------ Supplied data

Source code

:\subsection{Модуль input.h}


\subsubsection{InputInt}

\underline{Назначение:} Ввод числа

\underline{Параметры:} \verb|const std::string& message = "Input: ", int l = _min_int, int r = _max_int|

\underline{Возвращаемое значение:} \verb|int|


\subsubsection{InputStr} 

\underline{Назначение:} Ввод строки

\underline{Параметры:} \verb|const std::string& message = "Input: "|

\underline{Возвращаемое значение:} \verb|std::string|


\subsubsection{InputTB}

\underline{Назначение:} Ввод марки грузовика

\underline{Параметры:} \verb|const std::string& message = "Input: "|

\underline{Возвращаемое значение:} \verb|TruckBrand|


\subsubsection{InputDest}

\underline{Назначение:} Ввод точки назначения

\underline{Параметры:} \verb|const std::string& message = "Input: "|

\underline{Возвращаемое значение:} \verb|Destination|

------------
------ Supplied data

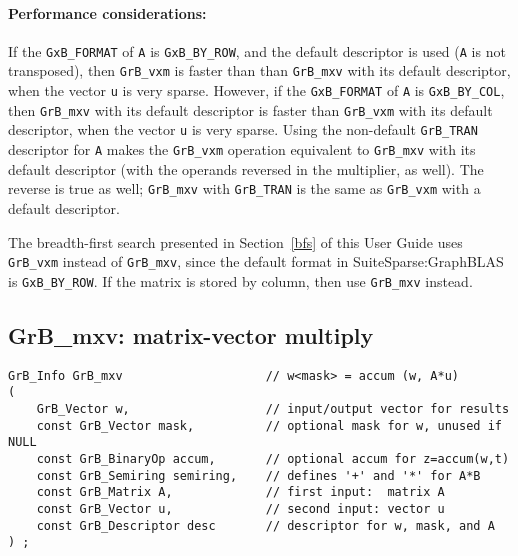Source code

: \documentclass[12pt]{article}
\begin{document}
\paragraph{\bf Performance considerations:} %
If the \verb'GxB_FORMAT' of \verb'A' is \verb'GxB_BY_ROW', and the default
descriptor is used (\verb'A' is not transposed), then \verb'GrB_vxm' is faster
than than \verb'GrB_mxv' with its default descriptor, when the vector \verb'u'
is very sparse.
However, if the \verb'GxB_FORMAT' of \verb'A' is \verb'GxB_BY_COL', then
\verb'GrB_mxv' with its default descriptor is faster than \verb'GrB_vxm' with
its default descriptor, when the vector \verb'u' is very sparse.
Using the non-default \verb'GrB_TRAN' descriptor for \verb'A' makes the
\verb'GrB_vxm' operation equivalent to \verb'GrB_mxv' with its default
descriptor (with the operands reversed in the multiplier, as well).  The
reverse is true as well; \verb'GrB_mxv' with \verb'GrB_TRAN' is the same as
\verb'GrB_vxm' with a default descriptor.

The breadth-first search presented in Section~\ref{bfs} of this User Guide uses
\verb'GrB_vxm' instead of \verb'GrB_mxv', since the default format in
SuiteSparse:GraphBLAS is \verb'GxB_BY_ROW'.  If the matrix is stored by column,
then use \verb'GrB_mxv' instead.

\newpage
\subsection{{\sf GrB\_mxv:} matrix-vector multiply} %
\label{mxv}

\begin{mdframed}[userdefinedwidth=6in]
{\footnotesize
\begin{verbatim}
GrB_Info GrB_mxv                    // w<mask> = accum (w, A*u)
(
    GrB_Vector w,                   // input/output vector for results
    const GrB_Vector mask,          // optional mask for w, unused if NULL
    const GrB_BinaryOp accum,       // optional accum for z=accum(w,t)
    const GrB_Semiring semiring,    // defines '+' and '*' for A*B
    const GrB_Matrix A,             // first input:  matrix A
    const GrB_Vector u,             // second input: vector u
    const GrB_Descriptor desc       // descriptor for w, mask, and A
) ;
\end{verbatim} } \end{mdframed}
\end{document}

------------
------ Supplied data

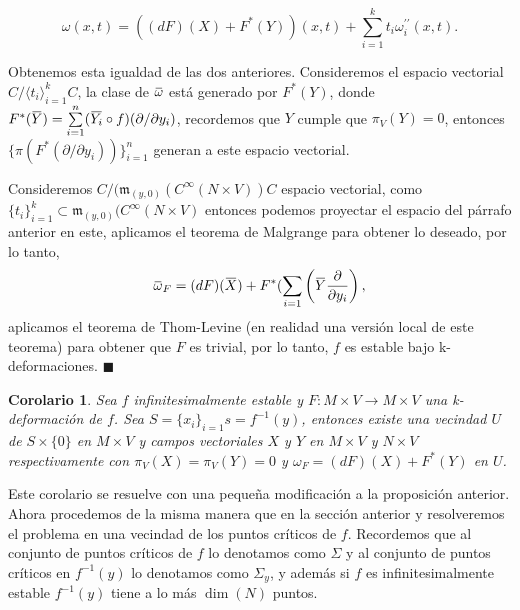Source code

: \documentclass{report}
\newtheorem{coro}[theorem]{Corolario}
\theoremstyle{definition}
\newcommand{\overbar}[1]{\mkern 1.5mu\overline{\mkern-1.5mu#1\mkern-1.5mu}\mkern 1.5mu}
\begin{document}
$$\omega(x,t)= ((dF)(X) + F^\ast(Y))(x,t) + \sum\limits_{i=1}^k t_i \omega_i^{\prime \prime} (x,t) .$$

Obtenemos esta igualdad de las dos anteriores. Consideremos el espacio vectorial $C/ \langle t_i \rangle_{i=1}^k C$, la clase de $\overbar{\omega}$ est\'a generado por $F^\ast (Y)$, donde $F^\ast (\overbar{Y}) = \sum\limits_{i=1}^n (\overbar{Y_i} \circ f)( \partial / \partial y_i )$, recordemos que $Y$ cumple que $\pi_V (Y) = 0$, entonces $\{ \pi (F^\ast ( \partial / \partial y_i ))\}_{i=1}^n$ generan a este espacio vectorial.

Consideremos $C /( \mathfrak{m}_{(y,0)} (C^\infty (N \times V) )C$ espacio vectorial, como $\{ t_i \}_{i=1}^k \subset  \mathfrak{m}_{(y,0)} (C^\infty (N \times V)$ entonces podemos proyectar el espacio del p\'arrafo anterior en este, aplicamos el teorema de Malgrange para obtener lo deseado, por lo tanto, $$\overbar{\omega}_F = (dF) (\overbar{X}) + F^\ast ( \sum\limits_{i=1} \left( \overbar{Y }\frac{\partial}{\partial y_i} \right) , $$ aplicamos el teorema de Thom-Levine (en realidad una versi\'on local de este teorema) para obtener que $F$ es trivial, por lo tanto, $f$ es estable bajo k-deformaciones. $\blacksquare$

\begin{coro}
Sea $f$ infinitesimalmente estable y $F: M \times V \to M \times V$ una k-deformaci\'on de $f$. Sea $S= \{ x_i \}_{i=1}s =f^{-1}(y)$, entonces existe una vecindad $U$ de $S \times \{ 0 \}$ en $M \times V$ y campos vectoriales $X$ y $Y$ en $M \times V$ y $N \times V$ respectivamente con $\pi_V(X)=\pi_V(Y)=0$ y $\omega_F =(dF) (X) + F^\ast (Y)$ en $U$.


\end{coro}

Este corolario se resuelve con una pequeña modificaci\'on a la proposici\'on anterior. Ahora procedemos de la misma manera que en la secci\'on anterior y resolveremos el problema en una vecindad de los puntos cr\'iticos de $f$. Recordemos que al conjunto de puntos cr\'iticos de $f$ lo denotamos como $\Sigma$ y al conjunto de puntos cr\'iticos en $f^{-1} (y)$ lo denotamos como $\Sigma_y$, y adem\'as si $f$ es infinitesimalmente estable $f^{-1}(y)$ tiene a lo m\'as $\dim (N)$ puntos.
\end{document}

------------

Work order: Wherever the word "with" appears in the entries above, copy that line.

Reply:
than than \verb'GrB_mxv' with its default descriptor, when the vector \verb'u'
\verb'GrB_mxv' with its default descriptor is faster than \verb'GrB_vxm' with
\verb'GrB_vxm' operation equivalent to \verb'GrB_mxv' with its default
descriptor (with the operands reversed in the multiplier, as well).  The
reverse is true as well; \verb'GrB_mxv' with \verb'GrB_TRAN' is the same as
\verb'GrB_vxm' with a default descriptor.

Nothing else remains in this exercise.